(STORED DATA)
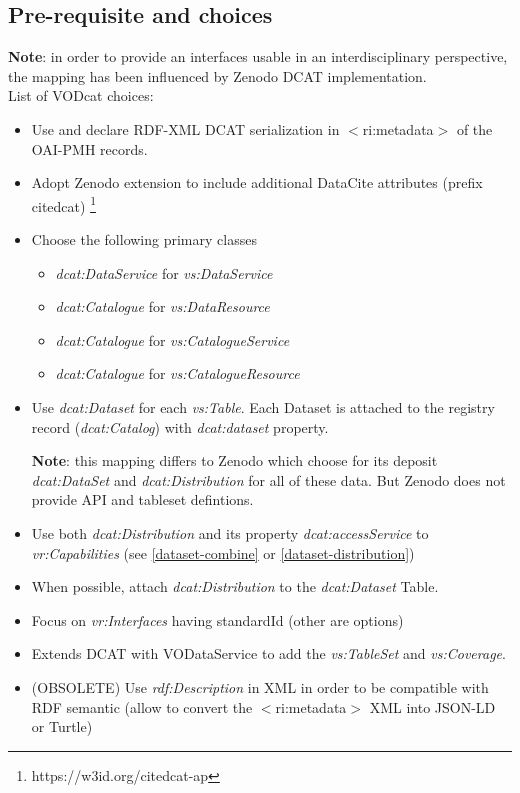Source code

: \documentclass[11pt,a4paper]{ivoa}
\begin{document}
\subsection{Pre-requisite and choices}

\textbf{Note}: in order to provide an interfaces usable in an interdisciplinary perspective, the mapping has been influenced by Zenodo DCAT implementation.\\

List of VODcat choices:

\begin{itemize}
	\item Use and declare RDF-XML DCAT serialization in $<$ri:metadata$>$ of the OAI-PMH records.
	\item Adopt Zenodo extension to include additional DataCite attributes (prefix citedcat) \footnote{https://w3id.org/citedcat-ap}
	\item Choose the following primary classes 
	    \begin{itemize}
		\item \textit{dcat:DataService} for \textit{vs:DataService}
		\item \textit{dcat:Catalogue} for \textit{vs:DataResource}
		\item \textit{dcat:Catalogue} for \textit{vs:CatalogueService}
		\item \textit{dcat:Catalogue} for \textit{vs:CatalogueResource}
		\end{itemize}
	\item Use \textit{dcat:Dataset} for each \textit{vs:Table}. Each Dataset is attached to the registry record (\textit{dcat:Catalog}) with  \textit{dcat:dataset} property.
	
	\textbf{Note}: this mapping differs to Zenodo which choose for its deposit \textit{dcat:DataSet} and \textit{dcat:Distribution} for all of these data. But Zenodo does not provide API and tableset defintions. 

	\item Use both \textit{dcat:Distribution} and its property \textit{dcat:accessService} to \textit{vr:Capabilities} (see \ref{dataset-combine} or \ref{dataset-distribution})

	
	\item When possible, attach \textit{dcat:Distribution} to the \textit{dcat:Dataset} Table.
	
	\item Focus on  \textit{vr:Interfaces} having standardId (other are options)
	\item Extends DCAT with VODataService to add the \textit{vs:TableSet} and \textit{vs:Coverage}.
	
    \item (OBSOLETE) Use \textit{rdf:Description} in XML in order to be compatible with RDF semantic (allow to convert the $<$ri:metadata$>$ XML into JSON-LD or Turtle)

\end{itemize}
\end{document}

(WORK REQUEST) Copy each entry exactly as written, and drop the pictures from the copy.

(SOLVED PROBLEM)
Source code

: \documentclass[11pt,a4paper]{ivoa}
\begin{document}
\subsection{Pre-requisite and choices}

\textbf{Note}: in order to provide an interfaces usable in an interdisciplinary perspective, the mapping has been influenced by Zenodo DCAT implementation.\\

List of VODcat choices:

\begin{itemize}
	\item Use and declare RDF-XML DCAT serialization in $<$ri:metadata$>$ of the OAI-PMH records.
	\item Adopt Zenodo extension to include additional DataCite attributes (prefix citedcat) \footnote{https://w3id.org/citedcat-ap}
	\item Choose the following primary classes 
	    \begin{itemize}
		\item \textit{dcat:DataService} for \textit{vs:DataService}
		\item \textit{dcat:Catalogue} for \textit{vs:DataResource}
		\item \textit{dcat:Catalogue} for \textit{vs:CatalogueService}
		\item \textit{dcat:Catalogue} for \textit{vs:CatalogueResource}
		\end{itemize}
	\item Use \textit{dcat:Dataset} for each \textit{vs:Table}. Each Dataset is attached to the registry record (\textit{dcat:Catalog}) with  \textit{dcat:dataset} property.
	
	\textbf{Note}: this mapping differs to Zenodo which choose for its deposit \textit{dcat:DataSet} and \textit{dcat:Distribution} for all of these data. But Zenodo does not provide API and tableset defintions. 

	\item Use both \textit{dcat:Distribution} and its property \textit{dcat:accessService} to \textit{vr:Capabilities} (see \ref{dataset-combine} or \ref{dataset-distribution})

	
	\item When possible, attach \textit{dcat:Distribution} to the \textit{dcat:Dataset} Table.
	
	\item Focus on  \textit{vr:Interfaces} having standardId (other are options)
	\item Extends DCAT with VODataService to add the \textit{vs:TableSet} and \textit{vs:Coverage}.
	
    \item (OBSOLETE) Use \textit{rdf:Description} in XML in order to be compatible with RDF semantic (allow to convert the $<$ri:metadata$>$ XML into JSON-LD or Turtle)

\end{itemize}
\end{document}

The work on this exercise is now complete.